Amid partner turnover, Kirkland reportedly requires longer notice before departure
After losing more than 100 partners in little more than a year, Kirkland & Ellis has reportedly doubled the notice period before equity partners may leave.
Equity partners must give 120 days’ notice, up from 60 days, two former Kirkland partners told the Am Law Daily (sub. req.). Nonequity partners, who previously weren’t required to give notice, are now reportedly required to give 30 days’ notice.
The Am Law Daily says the increased notice period appears intended to discourage partners from leaving, or at least to make it more difficult. The story adds that Kirkland has been “highly profitable,” with $2.15 billion in revenue and $3.51 million profits per equity partner in 2014. Its business model emphasizes lateral hiring.

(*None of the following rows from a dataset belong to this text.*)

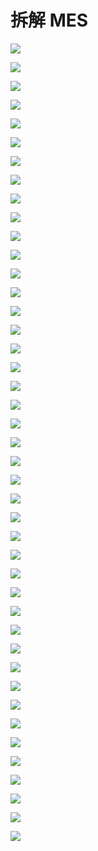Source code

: # 拆解 MES

![](https://assets.ng-tech.icu/pdf/%E6%8B%86%E8%A7%A3%20MES/%E5%88%86%E4%BA%AB%EF%BC%9A%E6%8B%86%E8%A7%A3MES_20230418_01.png)

![](https://assets.ng-tech.icu/pdf/%E6%8B%86%E8%A7%A3%20MES/%E5%88%86%E4%BA%AB%EF%BC%9A%E6%8B%86%E8%A7%A3MES_20230418_02.png)

![](https://assets.ng-tech.icu/pdf/%E6%8B%86%E8%A7%A3%20MES/%E5%88%86%E4%BA%AB%EF%BC%9A%E6%8B%86%E8%A7%A3MES_20230418_03.png)

![](https://assets.ng-tech.icu/pdf/%E6%8B%86%E8%A7%A3%20MES/%E5%88%86%E4%BA%AB%EF%BC%9A%E6%8B%86%E8%A7%A3MES_20230418_04.png)

![](https://assets.ng-tech.icu/pdf/%E6%8B%86%E8%A7%A3%20MES/%E5%88%86%E4%BA%AB%EF%BC%9A%E6%8B%86%E8%A7%A3MES_20230418_05.png)

![](https://assets.ng-tech.icu/pdf/%E6%8B%86%E8%A7%A3%20MES/%E5%88%86%E4%BA%AB%EF%BC%9A%E6%8B%86%E8%A7%A3MES_20230418_06.png)

![](https://assets.ng-tech.icu/pdf/%E6%8B%86%E8%A7%A3%20MES/%E5%88%86%E4%BA%AB%EF%BC%9A%E6%8B%86%E8%A7%A3MES_20230418_07.png)

![](https://assets.ng-tech.icu/pdf/%E6%8B%86%E8%A7%A3%20MES/%E5%88%86%E4%BA%AB%EF%BC%9A%E6%8B%86%E8%A7%A3MES_20230418_08.png)

![](https://assets.ng-tech.icu/pdf/%E6%8B%86%E8%A7%A3%20MES/%E5%88%86%E4%BA%AB%EF%BC%9A%E6%8B%86%E8%A7%A3MES_20230418_09.png)

![](https://assets.ng-tech.icu/pdf/%E6%8B%86%E8%A7%A3%20MES/%E5%88%86%E4%BA%AB%EF%BC%9A%E6%8B%86%E8%A7%A3MES_20230418_10.png)

![](https://assets.ng-tech.icu/pdf/%E6%8B%86%E8%A7%A3%20MES/%E5%88%86%E4%BA%AB%EF%BC%9A%E6%8B%86%E8%A7%A3MES_20230418_11.png)

![](https://assets.ng-tech.icu/pdf/%E6%8B%86%E8%A7%A3%20MES/%E5%88%86%E4%BA%AB%EF%BC%9A%E6%8B%86%E8%A7%A3MES_20230418_12.png)

![](https://assets.ng-tech.icu/pdf/%E6%8B%86%E8%A7%A3%20MES/%E5%88%86%E4%BA%AB%EF%BC%9A%E6%8B%86%E8%A7%A3MES_20230418_13.png)

![](https://assets.ng-tech.icu/pdf/%E6%8B%86%E8%A7%A3%20MES/%E5%88%86%E4%BA%AB%EF%BC%9A%E6%8B%86%E8%A7%A3MES_20230418_14.png)

![](https://assets.ng-tech.icu/pdf/%E6%8B%86%E8%A7%A3%20MES/%E5%88%86%E4%BA%AB%EF%BC%9A%E6%8B%86%E8%A7%A3MES_20230418_15.png)

![](https://assets.ng-tech.icu/pdf/%E6%8B%86%E8%A7%A3%20MES/%E5%88%86%E4%BA%AB%EF%BC%9A%E6%8B%86%E8%A7%A3MES_20230418_16.png)

![](https://assets.ng-tech.icu/pdf/%E6%8B%86%E8%A7%A3%20MES/%E5%88%86%E4%BA%AB%EF%BC%9A%E6%8B%86%E8%A7%A3MES_20230418_17.png)

![](https://assets.ng-tech.icu/pdf/%E6%8B%86%E8%A7%A3%20MES/%E5%88%86%E4%BA%AB%EF%BC%9A%E6%8B%86%E8%A7%A3MES_20230418_18.png)

![](https://assets.ng-tech.icu/pdf/%E6%8B%86%E8%A7%A3%20MES/%E5%88%86%E4%BA%AB%EF%BC%9A%E6%8B%86%E8%A7%A3MES_20230418_19.png)

![](https://assets.ng-tech.icu/pdf/%E6%8B%86%E8%A7%A3%20MES/%E5%88%86%E4%BA%AB%EF%BC%9A%E6%8B%86%E8%A7%A3MES_20230418_20.png)

![](https://assets.ng-tech.icu/pdf/%E6%8B%86%E8%A7%A3%20MES/%E5%88%86%E4%BA%AB%EF%BC%9A%E6%8B%86%E8%A7%A3MES_20230418_21.png)

![](https://assets.ng-tech.icu/pdf/%E6%8B%86%E8%A7%A3%20MES/%E5%88%86%E4%BA%AB%EF%BC%9A%E6%8B%86%E8%A7%A3MES_20230418_22.png)

![](https://assets.ng-tech.icu/pdf/%E6%8B%86%E8%A7%A3%20MES/%E5%88%86%E4%BA%AB%EF%BC%9A%E6%8B%86%E8%A7%A3MES_20230418_23.png)

![](https://assets.ng-tech.icu/pdf/%E6%8B%86%E8%A7%A3%20MES/%E5%88%86%E4%BA%AB%EF%BC%9A%E6%8B%86%E8%A7%A3MES_20230418_24.png)

![](https://assets.ng-tech.icu/pdf/%E6%8B%86%E8%A7%A3%20MES/%E5%88%86%E4%BA%AB%EF%BC%9A%E6%8B%86%E8%A7%A3MES_20230418_25.png)

![](https://assets.ng-tech.icu/pdf/%E6%8B%86%E8%A7%A3%20MES/%E5%88%86%E4%BA%AB%EF%BC%9A%E6%8B%86%E8%A7%A3MES_20230418_26.png)

![](https://assets.ng-tech.icu/pdf/%E6%8B%86%E8%A7%A3%20MES/%E5%88%86%E4%BA%AB%EF%BC%9A%E6%8B%86%E8%A7%A3MES_20230418_27.png)

![](https://assets.ng-tech.icu/pdf/%E6%8B%86%E8%A7%A3%20MES/%E5%88%86%E4%BA%AB%EF%BC%9A%E6%8B%86%E8%A7%A3MES_20230418_28.png)

![](https://assets.ng-tech.icu/pdf/%E6%8B%86%E8%A7%A3%20MES/%E5%88%86%E4%BA%AB%EF%BC%9A%E6%8B%86%E8%A7%A3MES_20230418_29.png)

![](https://assets.ng-tech.icu/pdf/%E6%8B%86%E8%A7%A3%20MES/%E5%88%86%E4%BA%AB%EF%BC%9A%E6%8B%86%E8%A7%A3MES_20230418_30.png)

![](https://assets.ng-tech.icu/pdf/%E6%8B%86%E8%A7%A3%20MES/%E5%88%86%E4%BA%AB%EF%BC%9A%E6%8B%86%E8%A7%A3MES_20230418_31.png)

![](https://assets.ng-tech.icu/pdf/%E6%8B%86%E8%A7%A3%20MES/%E5%88%86%E4%BA%AB%EF%BC%9A%E6%8B%86%E8%A7%A3MES_20230418_32.png)

![](https://assets.ng-tech.icu/pdf/%E6%8B%86%E8%A7%A3%20MES/%E5%88%86%E4%BA%AB%EF%BC%9A%E6%8B%86%E8%A7%A3MES_20230418_33.png)

![](https://assets.ng-tech.icu/pdf/%E6%8B%86%E8%A7%A3%20MES/%E5%88%86%E4%BA%AB%EF%BC%9A%E6%8B%86%E8%A7%A3MES_20230418_34.png)

![](https://assets.ng-tech.icu/pdf/%E6%8B%86%E8%A7%A3%20MES/%E5%88%86%E4%BA%AB%EF%BC%9A%E6%8B%86%E8%A7%A3MES_20230418_35.png)

![](https://assets.ng-tech.icu/pdf/%E6%8B%86%E8%A7%A3%20MES/%E5%88%86%E4%BA%AB%EF%BC%9A%E6%8B%86%E8%A7%A3MES_20230418_36.png)

![](https://assets.ng-tech.icu/pdf/%E6%8B%86%E8%A7%A3%20MES/%E5%88%86%E4%BA%AB%EF%BC%9A%E6%8B%86%E8%A7%A3MES_20230418_37.png)

![](https://assets.ng-tech.icu/pdf/%E6%8B%86%E8%A7%A3%20MES/%E5%88%86%E4%BA%AB%EF%BC%9A%E6%8B%86%E8%A7%A3MES_20230418_38.png)

![](https://assets.ng-tech.icu/pdf/%E6%8B%86%E8%A7%A3%20MES/%E5%88%86%E4%BA%AB%EF%BC%9A%E6%8B%86%E8%A7%A3MES_20230418_39.png)

![](https://assets.ng-tech.icu/pdf/%E6%8B%86%E8%A7%A3%20MES/%E5%88%86%E4%BA%AB%EF%BC%9A%E6%8B%86%E8%A7%A3MES_20230418_40.png)

![](https://assets.ng-tech.icu/pdf/%E6%8B%86%E8%A7%A3%20MES/%E5%88%86%E4%BA%AB%EF%BC%9A%E6%8B%86%E8%A7%A3MES_20230418_41.png)

![](https://assets.ng-tech.icu/pdf/%E6%8B%86%E8%A7%A3%20MES/%E5%88%86%E4%BA%AB%EF%BC%9A%E6%8B%86%E8%A7%A3MES_20230418_42.png)

![](https://assets.ng-tech.icu/pdf/%E6%8B%86%E8%A7%A3%20MES/%E5%88%86%E4%BA%AB%EF%BC%9A%E6%8B%86%E8%A7%A3MES_20230418_43.png)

Kirkland generally has high turnover in its partner ranks, spurred by nonequity partners who decide to leave when they don’t make equity partner. But the firm has also lost “a significant number” of equity partners, according to the story.
Seven partners in Kirkland’s London office are leaving, according to recent news reports. Six partners in Kirkland’s private equity group are moving to Sidley Austin and the seventh, a finance lawyer, is joining Freshfield Bruckhaus Derringer. Sources told the Am Law Daily there is some resentment in the London office because of high compensation paid to some lateral hires.